Saturday, January 14, 2012

Sharing Too Much Online: Is New Media Really So New?

Scary Mommy has a post about criticism she's gotten for blogging and writing about her children.
There has been much preaching over the past few days about our right to express these less than admirable feelings about our children. How dare we!? How will they feel in five or ten or 30 years should they stumble across a post or a tweet or a status update? Will their worlds come crashing down? The internet is foreeeeever, you know, and hastily written words can’t ever really be removed. Is it worth the instant gratification of expressing these emotions? Aren’t we selfishly putting our needs before theirs?
Her basic conclusion is that, no, we're not putting our needs before theirs, we are trying to survive motherhood, and "if publishing a post or tweet or whatever helps me or any other mother get the bad feelings off of our chests and be present for our families, it’s worth it." I generally agree with that reasoning, and I definitely (obviously, since I blog about my family) agree that we it's okay to talk about parenting and tell our stories online. But it got me thinking about something I've wondered before: are things really that different? 


Don't get me wrong. I study rhetoric and communication, and I fully believe that the way we are using media is impacting our culture, potentially even changing the way our brains work. I've read Ong and Mcluhan. I am not questioning that the medium has changed or that the medium is important. But I do think that some of the fears about the dangers of new media are misplaced and overblown . . . especially since they're serving the same basic purposes media has always served. 


Think about the advancements of writing. 


all's well that inks well
From b1gw1ght
Shakespeare's plays were penned using quill and ink; Hemingway used a 1940's Royal typewriter; many modern writers type on their Mac books in wi-fi equipped coffee shops. Undoubtedly, these advances have changed the landscape of writing. More people do it, for one thing. There is more work produced. It's easier to start over. It's easier to reorganize. But none of that changes the reason people write in the first place: to express themselves, to tell a story, to share. 

Same with photography. Before there were cameras, people had portraits painted. When cameras were rare and expensive, some people only had pictures of their children taken when they died. As cameras became more common, we developed scrapbooks and covered our walls in family portraits. Now that digital pictures can be taken and shared in a matter of seconds, there are certainly more pictures. We don't have to be as careful about getting the pose right. We can experiment. We can delete that pose that makes our eyes look puffy. But we still take the pictures for the same reason: to capture a moment, to share experiences with people who weren't there, to remember. 
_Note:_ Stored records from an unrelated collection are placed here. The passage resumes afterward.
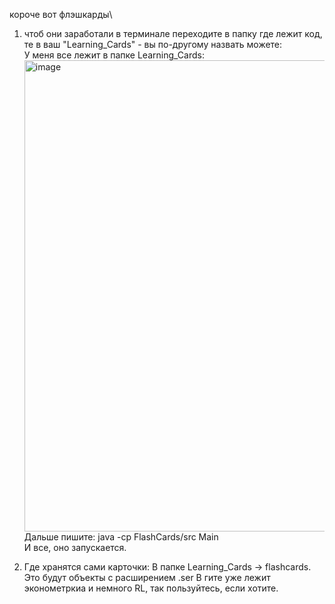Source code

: короче вот флэшкарды\
1. чтоб они заработали в терминале переходите в папку где лежит код, те в ваш "Learning_Cards" - вы по-другому назвать можете:\
   У меня все лежит в папке Learning_Cards:<img width="754" alt="image" src="https://github.com/user-attachments/assets/5485e968-d2e8-4e09-8c58-705ed1caac7b" />
   Дальше пишите: java -cp FlashCards/src Main\
   И все, оно запускается.

2. Где хранятся сами карточки:
   В папке Learning_Cards -> flashcards.
   Это будут объекты с расширением .ser
   В гите уже лежит эконометркиа и немного RL, так пользуйтесь, если хотите.


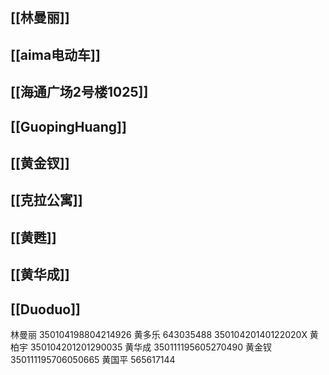
## [[林曼丽]]

## [[aima电动车]]

## [[海通广场2号楼1025]]

## [[GuopingHuang]]

## [[黄金钗]]

## [[克拉公寓]]

## [[黄甦]]

## [[黄华成]]

## [[Duoduo]]

林曼丽	350104198804214926
黄多乐	643035488 35010420140122020X
黄柏宇	350104201201290035
黄华成	350111195605270490
黄金钗	350111195706050665
黄国平 565617144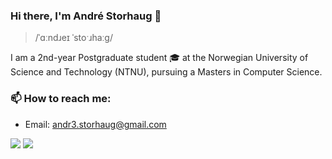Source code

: ### Hi there, I'm André Storhaug 👋

> /ˈɑːndɹeɪ ˈstoˑɹhaːg/

<!--
**andstor/andstor** is a ✨ _special_ ✨ repository because its `README.md` (this file) appears on your GitHub profile.

Here are some ideas to get you started:

- 🔭 I’m currently working on ...
- 🌱 I’m currently learning ...
- 👯 I’m looking to collaborate on ...
- 🤔 I’m looking for help with ...
- 💬 Ask me about ...
- 📫 How to reach me: ...
- 😄 Pronouns: ...
- ⚡ Fun fact: ...
-->

I am a 2nd-year Postgraduate student 🎓 at the Norwegian University of Science and Technology (NTNU), pursuing a Masters in Computer Science.

### 📫 How to reach me:

- Email: [andr3.storhaug@gmail.com](mailto:andr3.storhaug@gmail.com)

![](https://img.shields.io/github/followers/andstor?style=social)
![](https://komarev.com/ghpvc/?username=andstor)

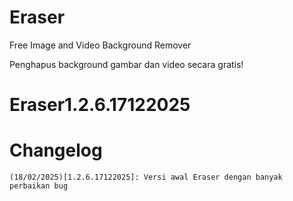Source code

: # Eraser

Free Image and Video Background Remover

Penghapus background gambar dan video secara gratis!

# Eraser1.2.6.17122025


# Changelog

    (18/02/2025)[1.2.6.17122025]: Versi awal Eraser dengan banyak perbaikan bug
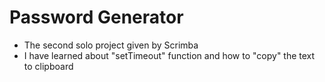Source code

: # Password Generator
* The second solo project given by Scrimba
* I have learned about "setTimeout" function and how to "copy" the text to clipboard
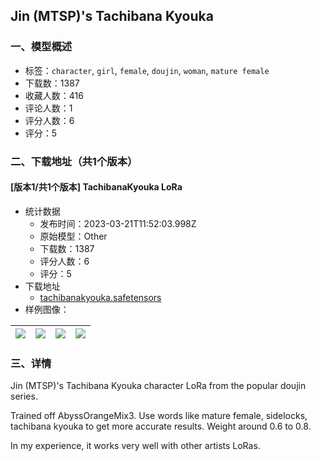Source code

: ## Jin (MTSP)'s Tachibana Kyouka
### 一、模型概述

- 标签：`character`, `girl`, `female`, `doujin`, `woman`, `mature female`
- 下载数：1387
- 收藏人数：416
- 评论人数：1
- 评分人数：6
- 评分：5

### 二、下载地址（共1个版本）

#### [版本1/共1个版本] TachibanaKyouka LoRa

- 统计数据
  - 发布时间：2023-03-21T11:52:03.998Z
  - 原始模型：Other
  - 下载数：1387
  - 评分人数：6
  - 评分：5
- 下载地址
  - [tachibanakyouka.safetensors](https://civitai.com/api/download/models/26693)
- 样例图像：

| <img src="https://image.civitai.com/xG1nkqKTMzGDvpLrqFT7WA/fc712613-a20b-4ac3-4b92-3b707582f100/width=450/294140.jpeg" /> | <img src="https://image.civitai.com/xG1nkqKTMzGDvpLrqFT7WA/dda01b7c-95a2-46d1-b397-19375c519000/width=450/294146.jpeg" /> | <img src="https://image.civitai.com/xG1nkqKTMzGDvpLrqFT7WA/cf0b9c06-176a-4765-bcd9-87d245f3c500/width=450/294145.jpeg" /> | <img src="https://image.civitai.com/xG1nkqKTMzGDvpLrqFT7WA/205c9a69-c087-413c-149a-f090e6a31500/width=450/294144.jpeg" /> |
| ---- | ---- | ---- | ---- |


### 三、详情
<p>Jin (MTSP)'s Tachibana Kyouka character LoRa from the popular doujin series.</p><p>Trained off AbyssOrangeMix3. Use words like mature female, sidelocks, tachibana kyouka to get more accurate results. Weight around 0.6 to 0.8.</p><p>In my experience, it works very well with other artists LoRas.</p>
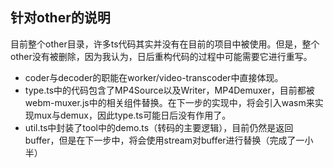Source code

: ## 针对other的说明
  目前整个other目录，许多ts代码其实并没有在目前的项目中被使用。但是，整个other没有被删除，因为我认为，日后重构代码的过程中可能需要它进行重写。
- coder与decoder的职能在worker/video-transcoder中直接体现。
- type.ts中的代码包含了MP4Source以及Writer，MP4Demuxer，目前都被webm-muxer.js中的相关组件替换。在下一步的实现中，将会引入wasm来实现mux与demux，因此type.ts可能日后没有作用了。
- util.ts中封装了tool中的demo.ts（转码的主要逻辑），目前仍然是返回buffer，但是在下一步中，将会使用stream对buffer进行替换（完成了一小半）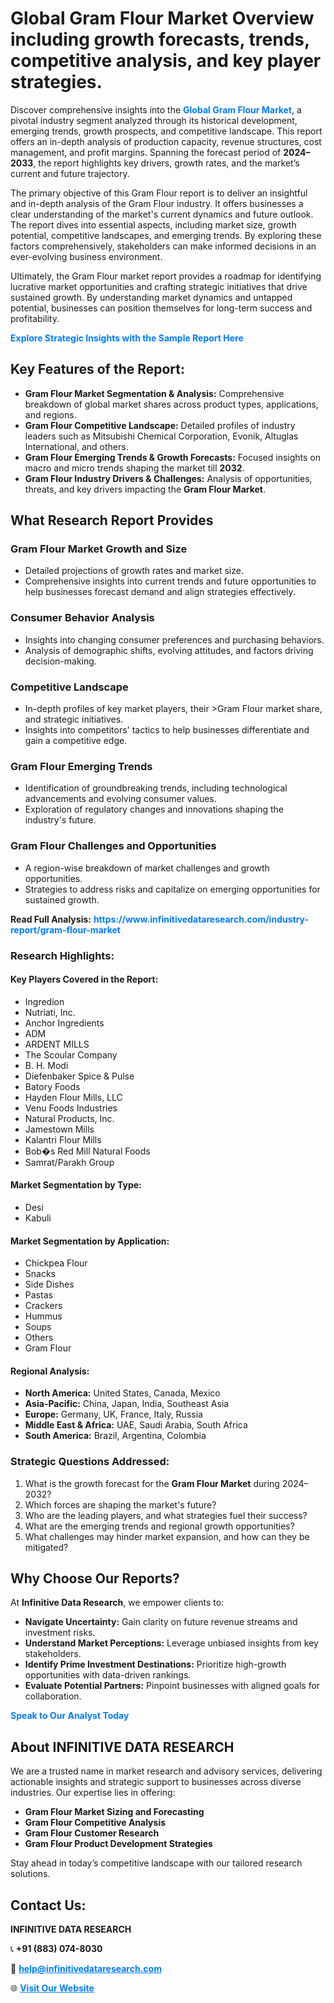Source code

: <h1>Global Gram Flour Market Overview including growth forecasts, trends, competitive analysis, and key player strategies.</h1>
<p>
Discover comprehensive insights into the 
<a href="https://www.infinitivedataresearch.com/industry-report/gram-flour-market" rel="dofollow" style="color: #007BFF; text-decoration: none;"><strong>Global Gram Flour Market</strong></a>, a pivotal industry segment analyzed through its historical development, emerging trends, growth prospects, and competitive landscape. This report offers an in-depth analysis of production capacity, revenue structures, cost management, and profit margins. Spanning the forecast period of <strong>2024–2033</strong>, the report highlights key drivers, growth rates, and the market’s current and future trajectory.
</p>
<p>
The primary objective of this Gram Flour report is to deliver an insightful and in-depth analysis of the Gram Flour industry. It offers businesses a clear understanding of the market's current dynamics and future outlook. The report dives into essential aspects, including market size, growth potential, competitive landscapes, and emerging trends. By exploring these factors comprehensively, stakeholders can make informed decisions in an ever-evolving business environment.
</p>
<p>
Ultimately, the Gram Flour market report provides a roadmap for identifying lucrative market opportunities and crafting strategic initiatives that drive sustained growth. By understanding market dynamics and untapped potential, businesses can position themselves for long-term success and profitability.
</p>
<p>
<a href="https://www.infinitivedataresearch.com/request-sample/reportId=104200" style="color: #007BFF; text-decoration: none;"><strong>Explore Strategic Insights with the Sample Report Here</strong></a>
</p>

<h2>Key Features of the Report:</h2>
<ul>
<li><strong>Gram Flour Market Segmentation & Analysis:</strong> Comprehensive breakdown of global market shares across product types, applications, and regions.</li>
<li><strong>Gram Flour Competitive Landscape:</strong> Detailed profiles of industry leaders such as Mitsubishi Chemical Corporation, Evonik, Altuglas International, and others.</li>
<li><strong>Gram Flour Emerging Trends & Growth Forecasts:</strong> Focused insights on macro and micro trends shaping the market till <strong>2032</strong>.</li>
<li><strong>Gram Flour Industry Drivers & Challenges:</strong> Analysis of opportunities, threats, and key drivers impacting the <strong>Gram Flour Market</strong>.</li>
</ul>

<h2>What Research Report Provides</h2>
<h3>Gram Flour Market Growth and Size</h3>
<ul>
<li>Detailed projections of growth rates and market size.</li>
<li>Comprehensive insights into current trends and future opportunities to help businesses forecast demand and align strategies effectively.</li>
</ul>

<h3>Consumer Behavior Analysis</h3>
<ul>
<li>Insights into changing consumer preferences and purchasing behaviors.</li>
<li>Analysis of demographic shifts, evolving attitudes, and factors driving decision-making.</li>
</ul>

<h3>Competitive Landscape</h3>
<ul>
<li>In-depth profiles of key market players, their >Gram Flour market share, and strategic initiatives.</li>
<li>Insights into competitors' tactics to help businesses differentiate and gain a competitive edge.</li>
</ul>

<h3>Gram Flour Emerging Trends</h3>
<ul>
<li>Identification of groundbreaking trends, including technological advancements and evolving consumer values.</li>
<li>Exploration of regulatory changes and innovations shaping the industry's future.</li>
</ul>

<h3>Gram Flour Challenges and Opportunities</h3>
<ul>
<li>A region-wise breakdown of market challenges and growth opportunities.</li>
<li>Strategies to address risks and capitalize on emerging opportunities for sustained growth.</li>
</ul>
<p><strong>Read Full Analysis:</strong> <a href="https://www.infinitivedataresearch.com/industry-report/gram-flour-market" rel="dofollow" style="color: #007BFF; text-decoration: none;"><strong>https://www.infinitivedataresearch.com/industry-report/gram-flour-market</strong></a></p>
<h3>Research Highlights:</h3>
<h4>Key Players Covered in the Report:</h4>
<ul><li>Ingredion</li><li>Nutriati, Inc.</li><li>Anchor Ingredients</li><li>ADM</li><li>ARDENT MILLS</li><li>The Scoular Company</li><li>B. H. Modi</li><li>Diefenbaker Spice &amp; Pulse</li><li>Batory Foods</li><li>Hayden Flour Mills, LLC</li><li>Venu Foods Industries</li><li>Natural Products, Inc.</li><li>Jamestown Mills</li><li>Kalantri Flour Mills</li><li>Bob�s Red Mill Natural Foods</li><li>Samrat/Parakh Group</li></ul>
<h4>Market Segmentation by Type:</h4>
<ul><li>Desi</li><li>Kabuli</li></ul>
<h4>Market Segmentation by Application:</h4>
<ul><li>Chickpea Flour</li><li>Snacks</li><li>Side Dishes</li><li>Pastas</li><li>Crackers</li><li>Hummus</li><li>Soups</li><li>Others</li><li>Gram Flour</li></ul>

<h4>Regional Analysis:</h4>
<ul>
<li><strong>North America:</strong> United States, Canada, Mexico</li>
<li><strong>Asia-Pacific:</strong> China, Japan, India, Southeast Asia</li>
<li><strong>Europe:</strong> Germany, UK, France, Italy, Russia</li>
<li><strong>Middle East & Africa:</strong> UAE, Saudi Arabia, South Africa</li>
<li><strong>South America:</strong> Brazil, Argentina, Colombia</li>
</ul>

<h3>Strategic Questions Addressed:</h3>
<ol>
<li>What is the growth forecast for the <strong>Gram Flour Market</strong> during 2024–2032?</li>
<li>Which forces are shaping the market's future?</li>
<li>Who are the leading players, and what strategies fuel their success?</li>
<li>What are the emerging trends and regional growth opportunities?</li>
<li>What challenges may hinder market expansion, and how can they be mitigated?</li>
</ol>

<h2>Why Choose Our Reports?</h2>
<p>At <strong>Infinitive Data Research</strong>, we empower clients to:</p>
<ul>
<li><strong>Navigate Uncertainty:</strong> Gain clarity on future revenue streams and investment risks.</li>
<li><strong>Understand Market Perceptions:</strong> Leverage unbiased insights from key stakeholders.</li>
<li><strong>Identify Prime Investment Destinations:</strong> Prioritize high-growth opportunities with data-driven rankings.</li>
<li><strong>Evaluate Potential Partners:</strong> Pinpoint businesses with aligned goals for collaboration.</li>
</ul>
<p><a href="https://www.infinitivedataresearch.com/industry-report/gram-flour-market" rel="dofollow" style="color: #007BFF; text-decoration: none;"><strong>Speak to Our Analyst Today</strong></a></p>

<h2>About INFINITIVE DATA RESEARCH</h2>
<p>We are a trusted name in market research and advisory services, delivering actionable insights and strategic support to businesses across diverse industries. Our expertise lies in offering:</p>
<ul>
<li><strong>Gram Flour Market Sizing and Forecasting</strong></li>
<li><strong>Gram Flour Competitive Analysis</strong></li>
<li><strong>Gram Flour Customer Research</strong></li>
<li><strong>Gram Flour Product Development Strategies</strong></li>
</ul>
<p>Stay ahead in today’s competitive landscape with our tailored research solutions.</p>

<h2>Contact Us:</h2>
<p><strong>INFINITIVE DATA RESEARCH</strong></p>
<p>📞 <strong>+91 (883) 074-8030</strong></p>
<p>📧 <strong><a href="mailto:help@infinitivedataresearch.com" style="color: #007BFF;">help@infinitivedataresearch.com</a></strong></p>
<p>🌐 <strong><a href="https://www.infinitivedataresearch.com" rel="dofollow" style="color: #007BFF;">Visit Our Website</a></strong></p>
That's what we need to talk about when we consider the dangers of new media: why are we doing what we do?


Is posting pictures to our Facebook wall of our kids doing something cute really that different than local papers? I grew up in a small town, and there was a column in the weekly county-wide newspaper that ran people's photos. One week my mom got one published of me jumping on our little trampoline in the house. The caption said "She jumped so high she touched the sky." It served the same purpose as a Facebook photo with a silly caption: she wanted to show it to her friends and acquaintances. Could someone perverted looked at that picture? Of course. That's always been a risk. And is it (as articles like this one warn us) an increased risk on the internet? Well, just as with the writing and photography, technological advances often mean easier sharing, more widespread access, and more material. We create new guidelines to navigate what that growth means. We shouldn't try to shut it down. 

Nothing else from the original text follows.